## Records for the task
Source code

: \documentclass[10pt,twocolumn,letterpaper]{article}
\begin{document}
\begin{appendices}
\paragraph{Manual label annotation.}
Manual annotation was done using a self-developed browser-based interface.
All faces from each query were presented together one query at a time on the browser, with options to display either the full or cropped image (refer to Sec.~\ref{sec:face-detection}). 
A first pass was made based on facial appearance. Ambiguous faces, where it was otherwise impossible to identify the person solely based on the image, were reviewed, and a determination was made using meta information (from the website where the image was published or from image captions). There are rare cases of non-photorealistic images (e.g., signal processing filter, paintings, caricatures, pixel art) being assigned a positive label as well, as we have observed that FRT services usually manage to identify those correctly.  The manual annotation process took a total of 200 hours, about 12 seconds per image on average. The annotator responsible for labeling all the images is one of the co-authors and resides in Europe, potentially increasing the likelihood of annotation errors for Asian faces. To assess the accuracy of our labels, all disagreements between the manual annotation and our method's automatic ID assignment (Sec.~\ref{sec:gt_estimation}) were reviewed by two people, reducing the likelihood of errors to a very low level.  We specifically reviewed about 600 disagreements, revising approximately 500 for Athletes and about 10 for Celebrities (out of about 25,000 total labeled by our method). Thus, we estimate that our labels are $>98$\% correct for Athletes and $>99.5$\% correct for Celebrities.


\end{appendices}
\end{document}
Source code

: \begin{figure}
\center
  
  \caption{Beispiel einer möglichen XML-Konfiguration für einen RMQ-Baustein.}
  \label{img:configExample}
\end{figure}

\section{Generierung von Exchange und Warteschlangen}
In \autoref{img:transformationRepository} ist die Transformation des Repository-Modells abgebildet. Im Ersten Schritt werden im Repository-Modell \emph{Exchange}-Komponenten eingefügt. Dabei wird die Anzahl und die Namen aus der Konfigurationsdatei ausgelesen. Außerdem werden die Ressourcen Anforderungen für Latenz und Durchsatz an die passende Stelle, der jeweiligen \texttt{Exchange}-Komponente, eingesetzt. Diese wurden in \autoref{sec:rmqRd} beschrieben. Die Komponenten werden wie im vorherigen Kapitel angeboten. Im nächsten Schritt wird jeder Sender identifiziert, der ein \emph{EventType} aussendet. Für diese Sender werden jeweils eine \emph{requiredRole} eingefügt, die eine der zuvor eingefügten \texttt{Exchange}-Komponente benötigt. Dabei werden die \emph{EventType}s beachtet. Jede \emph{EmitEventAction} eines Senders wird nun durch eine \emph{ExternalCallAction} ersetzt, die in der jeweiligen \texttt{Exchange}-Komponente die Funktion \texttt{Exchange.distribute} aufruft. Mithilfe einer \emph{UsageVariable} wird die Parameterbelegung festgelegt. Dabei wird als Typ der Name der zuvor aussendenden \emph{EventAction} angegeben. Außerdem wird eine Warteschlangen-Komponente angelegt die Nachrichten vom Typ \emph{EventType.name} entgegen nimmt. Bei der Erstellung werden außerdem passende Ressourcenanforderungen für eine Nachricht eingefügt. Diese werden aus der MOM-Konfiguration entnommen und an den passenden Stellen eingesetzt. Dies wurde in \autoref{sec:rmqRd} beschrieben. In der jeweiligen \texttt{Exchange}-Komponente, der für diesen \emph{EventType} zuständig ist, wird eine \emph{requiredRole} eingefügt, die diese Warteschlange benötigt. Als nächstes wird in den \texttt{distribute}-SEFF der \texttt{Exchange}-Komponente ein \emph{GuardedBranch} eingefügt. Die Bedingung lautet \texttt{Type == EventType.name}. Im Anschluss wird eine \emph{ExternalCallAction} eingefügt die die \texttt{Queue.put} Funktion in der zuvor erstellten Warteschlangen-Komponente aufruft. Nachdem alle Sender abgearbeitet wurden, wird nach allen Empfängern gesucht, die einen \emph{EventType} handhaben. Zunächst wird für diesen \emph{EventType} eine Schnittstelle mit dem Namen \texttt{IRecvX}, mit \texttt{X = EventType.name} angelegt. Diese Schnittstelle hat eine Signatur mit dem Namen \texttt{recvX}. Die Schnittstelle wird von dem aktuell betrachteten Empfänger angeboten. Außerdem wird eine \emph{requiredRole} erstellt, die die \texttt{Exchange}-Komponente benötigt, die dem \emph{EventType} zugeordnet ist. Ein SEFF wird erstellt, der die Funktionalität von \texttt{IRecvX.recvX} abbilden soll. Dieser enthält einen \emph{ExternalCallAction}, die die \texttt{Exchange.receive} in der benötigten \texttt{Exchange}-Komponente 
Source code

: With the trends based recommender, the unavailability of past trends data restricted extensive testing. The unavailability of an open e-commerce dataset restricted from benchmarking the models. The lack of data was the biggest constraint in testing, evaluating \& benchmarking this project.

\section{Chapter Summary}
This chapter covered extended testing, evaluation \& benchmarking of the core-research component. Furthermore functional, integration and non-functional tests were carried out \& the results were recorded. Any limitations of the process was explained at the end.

## Task description
The answer must be every line from the entries above that holds the string "section".

## Exercise solution
\section{Generierung von Exchange und Warteschlangen}
\section{Chapter Summary}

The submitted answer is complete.